Moving the eggs could also affect where the turtles go to nest once they're adults, Allman says, because "a lot of evidence indicates that sea turtles return to the same region where they hatch from to nest." Some researchers believe embryos somehow learn the location of their home beach while still in the egg; others think that "imprinting" process happens as hatchlings make their way to the water. The plan could mean the hatchlings imprint on the east coast of Florida, which "may impact which breeding population they join once maturing," Allman says. Although this could change the genetic makeup of east coast populations, which aren't identical to those in the northern Gulf of Mexico populations, he thinks the risks of negative effects are minimal. "I think it is a chance worth taking," he says.

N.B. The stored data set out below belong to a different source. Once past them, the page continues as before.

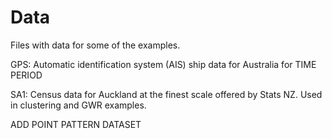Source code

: # Data

Files with data for some of the examples.

GPS: Automatic identification system (AIS) ship data for Australia for TIME PERIOD

SA1: Census data for Auckland at the finest scale offered by Stats NZ. Used in clustering and GWR examples.

ADD POINT PATTERN DATASET
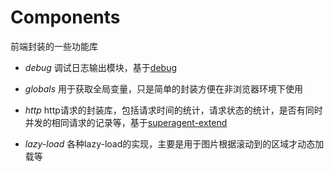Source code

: # Components

前端封装的一些功能库

- *debug* 调试日志输出模块，基于[debug](https://github.com/visionmedia/debug)

- *globals* 用于获取全局变量，只是简单的封装方便在非浏览器环境下使用

- *http* http请求的封装库，包括请求时间的统计，请求状态的统计，是否有同时并发的相同请求的记录等，基于[superagent-extend](https://github.com/vicanso/superagent-extend)

- *lazy-load* 各种lazy-load的实现，主要是用于图片根据滚动到的区域才动态加载等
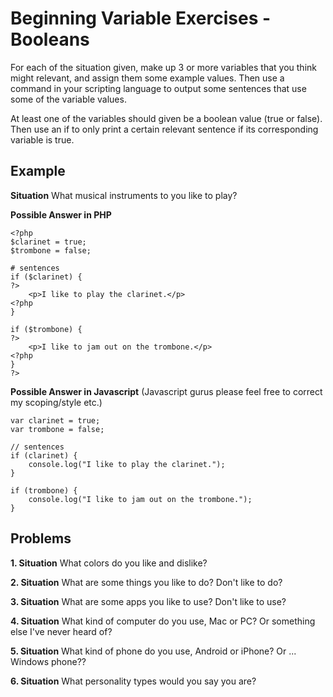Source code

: Beginning Variable Exercises - Booleans
=======================================

For each of the situation given, make up 3 or more variables that you
think might relevant, and assign them some example values.  Then use
a command in your scripting language to output some sentences that use
some of the variable values.

At least one of the variables should given be a boolean value (true or false).
Then use an if to only print a certain relevant sentence if its corresponding
variable is true.


Example
-------

**Situation** What musical instruments to you like to play?

**Possible Answer in PHP**

    <?php
    $clarinet = true;
    $trombone = false;

    # sentences
    if ($clarinet) {
    ?>
        <p>I like to play the clarinet.</p>
    <?php
    }

    if ($trombone) {
    ?>
        <p>I like to jam out on the trombone.</p>
    <?php
    }
    ?>


**Possible Answer in Javascript**
(Javascript gurus please feel free to correct my scoping/style etc.)

    var clarinet = true;
    var trombone = false;

    // sentences
    if (clarinet) {
        console.log("I like to play the clarinet.");
    }

    if (trombone) {
        console.log("I like to jam out on the trombone.");
    }


Problems
--------

**1. Situation** What colors do you like and dislike?

**2. Situation** What are some things you like to do?  Don't like to do?

**3. Situation** What are some apps you like to use?  Don't like to use?

**4. Situation** What kind of computer do you use, Mac or PC?  Or something else I've never heard of?

**5. Situation** What kind of phone do you use, Android or iPhone?  Or ... Windows phone??

**6. Situation** What personality types would you say you are?

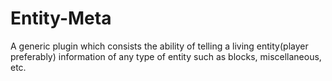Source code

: # Entity-Meta
A generic plugin which consists the ability of telling a living entity(player preferably) information of any type of entity such as blocks, miscellaneous, etc.
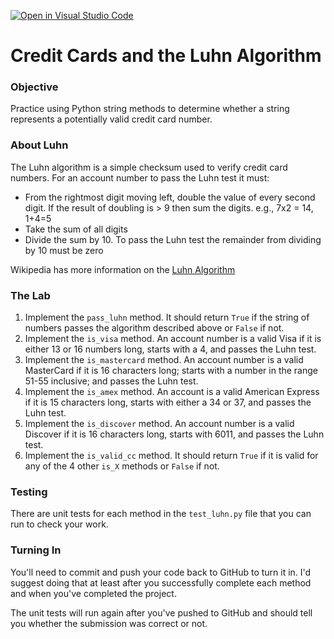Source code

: [![Open in Visual Studio Code](https://classroom.github.com/assets/open-in-vscode-718a45dd9cf7e7f842a935f5ebbe5719a5e09af4491e668f4dbf3b35d5cca122.svg)](https://classroom.github.com/online_ide?assignment_repo_id=11744429&assignment_repo_type=AssignmentRepo)
# Credit Cards and the Luhn Algorithm

### Objective
Practice using Python string methods to determine whether a string represents a potentially valid credit card number.

### About Luhn
The Luhn algorithm is a simple checksum used to verify credit card numbers. For an account number to pass the Luhn test it must:

* From the rightmost digit moving left, double the value of every second digit. If the result of doubling is > 9 then sum the digits. e.g., 7x2 = 14, 1+4=5
* Take the sum of all digits
* Divide the sum by 10. To pass the Luhn test the remainder from dividing by 10 must be zero



Wikipedia has more information on the [Luhn Algorithm](https://en.wikipedia.org/wiki/Luhn_algorithm)

### The Lab

1. Implement the `pass_luhn` method. It should return `True` if the string of numbers passes the algorithm described above or `False` if not. 
2. Implement the `is_visa` method. An account number is a valid Visa if it is either 13 or 16 numbers long, starts with a 4, and passes the Luhn test.
3. Implement the `is_mastercard` method. An account number is a valid MasterCard if it is 16 characters long; starts with a number in the range 51-55 inclusive; and passes the Luhn test.
4. Implement the `is_amex` method. An account is a valid American Express if it is 15 characters long, starts with either a 34 or 37, and passes the Luhn test.
5. Implement the `is_discover` method. An account number is a valid Discover if it is 16 characters long, starts with 6011, and passes the Luhn test.
6. Implement the `is_valid_cc` method. It should return `True` if it is valid for any of the 4 other `is_X` methods or `False` if not.



### Testing

There are unit tests for each method in the `test_luhn.py` file that you can run to check your work.

### Turning In

You'll need to commit and push your code back to GitHub to turn it in. I'd suggest doing that at least after you successfully complete each method and when you've completed the project. 

The unit tests will run again after you've pushed to GitHub and should tell you whether the submission was correct or not. 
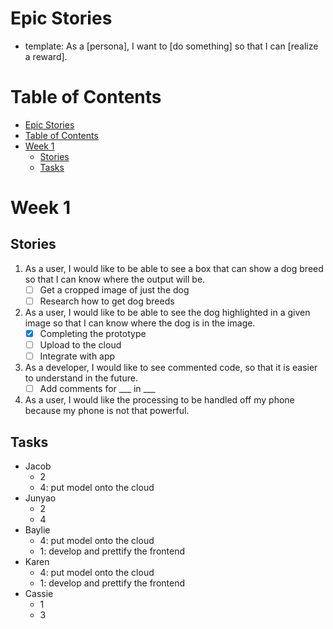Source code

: # Epic Stories
- template: As a \[persona\], I want to \[do something\] so that I can \[realize a reward\].

# Table of Contents
- [Epic Stories](#epic-stories)
- [Table of Contents](#table-of-contents)
- [Week 1](#week-1)
  - [Stories](#stories)
  - [Tasks](#tasks)

# Week 1
## Stories
1. As a user, I would like to be able to see a box that can show a dog breed so that I can know where the output will be.
   - [ ] Get a cropped image of just the dog
   - [ ] Research how to get dog breeds
2. As a user, I would like to be able to see the dog highlighted in a given image so that I can know where the dog is in the image.
   - [x] Completing the prototype
   - [ ] Upload to the cloud
   - [ ] Integrate with app
3. As a developer, I would like to see commented code, so that it is easier to understand in the future.
   - [ ] Add comments for \_\_\_ in \_\_\_
4. As a user, I would like the processing to be handled off my phone because my phone is not that powerful.

## Tasks
- Jacob
  - 2
  - 4: put model onto the cloud
- Junyao
  - 2
  - 4
- Baylie
  - 4: put model onto the cloud
  - 1: develop and prettify the frontend
- Karen
  - 4: put model onto the cloud
  - 1: develop and prettify the frontend
- Cassie
  - 1
  - 3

Individual nests are sometimes moved above high tide or brought into captivity to protect eggs from predators or poaching. Although an operation of this scale is unprecedented, it's the best option right now, says Thane Wibbels, a herpetologist at the University of Alabama, Birmingham. "You're either reactive or proactive, and if you're reactive, it's too late."
Smaller-scale translocations have been successful, Wibbels points out; Each year from 1978 until 1988, about 2000 Kemp's ridley sea turtle eggs were moved from the species' sole nesting beach in Rancho Nuevo, Mexico, to Padre Island National Seashore near Corpus Christi, Texas, in a bid to start a second nesting beach. Today, he says, about 200 turtles nest there.
After the Ixtoc I well blew out in the Gulf of Mexico in 1979, 9000 Kemp's ridley hatchlings were kept on their nesting beach and then transported to cleaner waters, says Allman. "Multiple authors reported a few years later that the oil spill did not have a significant impact to the Kemp's ridley sea turtles," he says.
"In a normal year you'd think, 'That's crazy,' " Wibbels says. "We want these turtles to do what's natural, ... but if you have to prevent a large amount of mortality, you have to make tough decisions."